**EXERCISE AIM**: Your reply should reproduce each entry exactly and contain no pictures.

**RECORDED INFORMATION**:

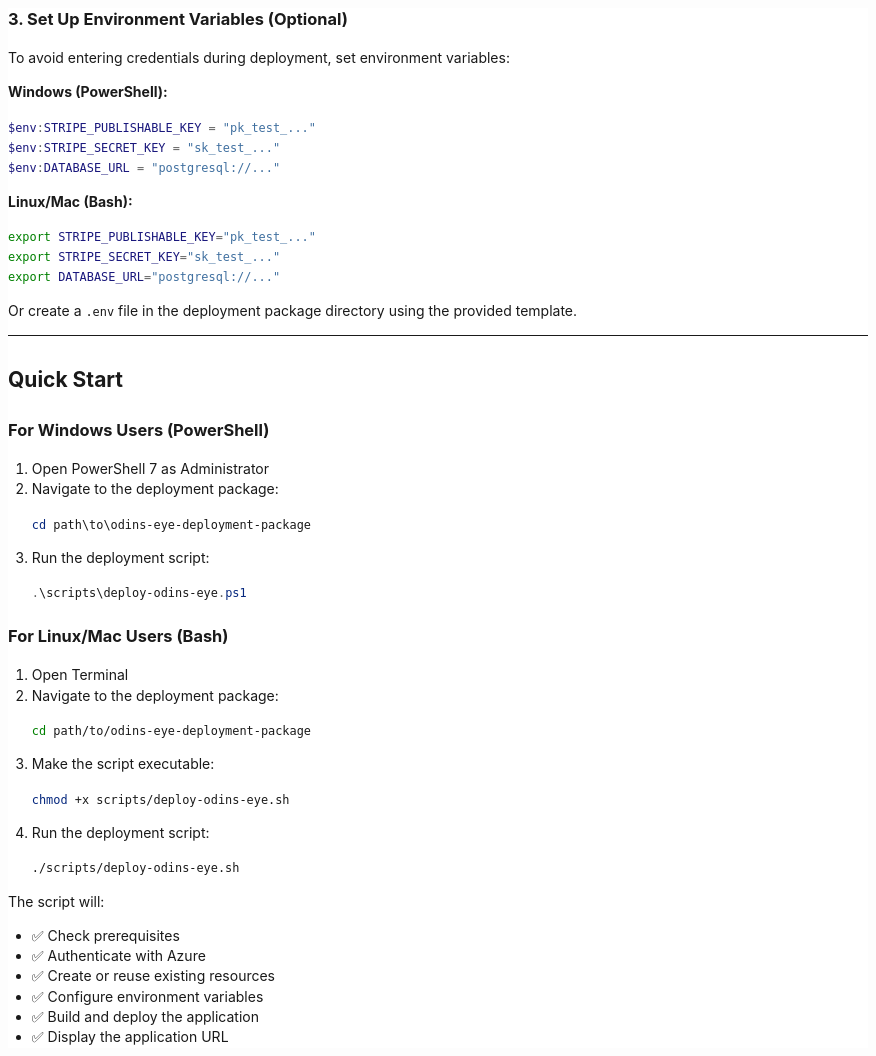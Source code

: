 ### 3. Set Up Environment Variables (Optional)

To avoid entering credentials during deployment, set environment variables:

**Windows (PowerShell):**
```powershell
$env:STRIPE_PUBLISHABLE_KEY = "pk_test_..."
$env:STRIPE_SECRET_KEY = "sk_test_..."
$env:DATABASE_URL = "postgresql://..."
```

**Linux/Mac (Bash):**
```bash
export STRIPE_PUBLISHABLE_KEY="pk_test_..."
export STRIPE_SECRET_KEY="sk_test_..."
export DATABASE_URL="postgresql://..."
```

Or create a `.env` file in the deployment package directory using the provided template.

---

## Quick Start

### For Windows Users (PowerShell)

1. Open PowerShell 7 as Administrator
2. Navigate to the deployment package:
   ```powershell
   cd path\to\odins-eye-deployment-package
   ```
3. Run the deployment script:
   ```powershell
   .\scripts\deploy-odins-eye.ps1
   ```

### For Linux/Mac Users (Bash)

1. Open Terminal
2. Navigate to the deployment package:
   ```bash
   cd path/to/odins-eye-deployment-package
   ```
3. Make the script executable:
   ```bash
   chmod +x scripts/deploy-odins-eye.sh
   ```
4. Run the deployment script:
   ```bash
   ./scripts/deploy-odins-eye.sh
   ```

The script will:
- ✅ Check prerequisites
- ✅ Authenticate with Azure
- ✅ Create or reuse existing resources
- ✅ Configure environment variables
- ✅ Build and deploy the application
- ✅ Display the application URL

**ANSWER SPACE**:
Source code

: ### 3. Set Up Environment Variables (Optional)

To avoid entering credentials during deployment, set environment variables:

**Windows (PowerShell):**
```powershell
$env:STRIPE_PUBLISHABLE_KEY = "pk_test_..."
$env:STRIPE_SECRET_KEY = "sk_test_..."
$env:DATABASE_URL = "postgresql://..."
```

**Linux/Mac (Bash):**
```bash
export STRIPE_PUBLISHABLE_KEY="pk_test_..."
export STRIPE_SECRET_KEY="sk_test_..."
export DATABASE_URL="postgresql://..."
```

Or create a `.env` file in the deployment package directory using the provided template.

---

## Quick Start

### For Windows Users (PowerShell)

1. Open PowerShell 7 as Administrator
2. Navigate to the deployment package:
   ```powershell
   cd path\to\odins-eye-deployment-package
   ```
3. Run the deployment script:
   ```powershell
   .\scripts\deploy-odins-eye.ps1
   ```

### For Linux/Mac Users (Bash)

1. Open Terminal
2. Navigate to the deployment package:
   ```bash
   cd path/to/odins-eye-deployment-package
   ```
3. Make the script executable:
   ```bash
   chmod +x scripts/deploy-odins-eye.sh
   ```
4. Run the deployment script:
   ```bash
   ./scripts/deploy-odins-eye.sh
   ```

The script will:
- ✅ Check prerequisites
- ✅ Authenticate with Azure
- ✅ Create or reuse existing resources
- ✅ Configure environment variables
- ✅ Build and deploy the application
- ✅ Display the application URL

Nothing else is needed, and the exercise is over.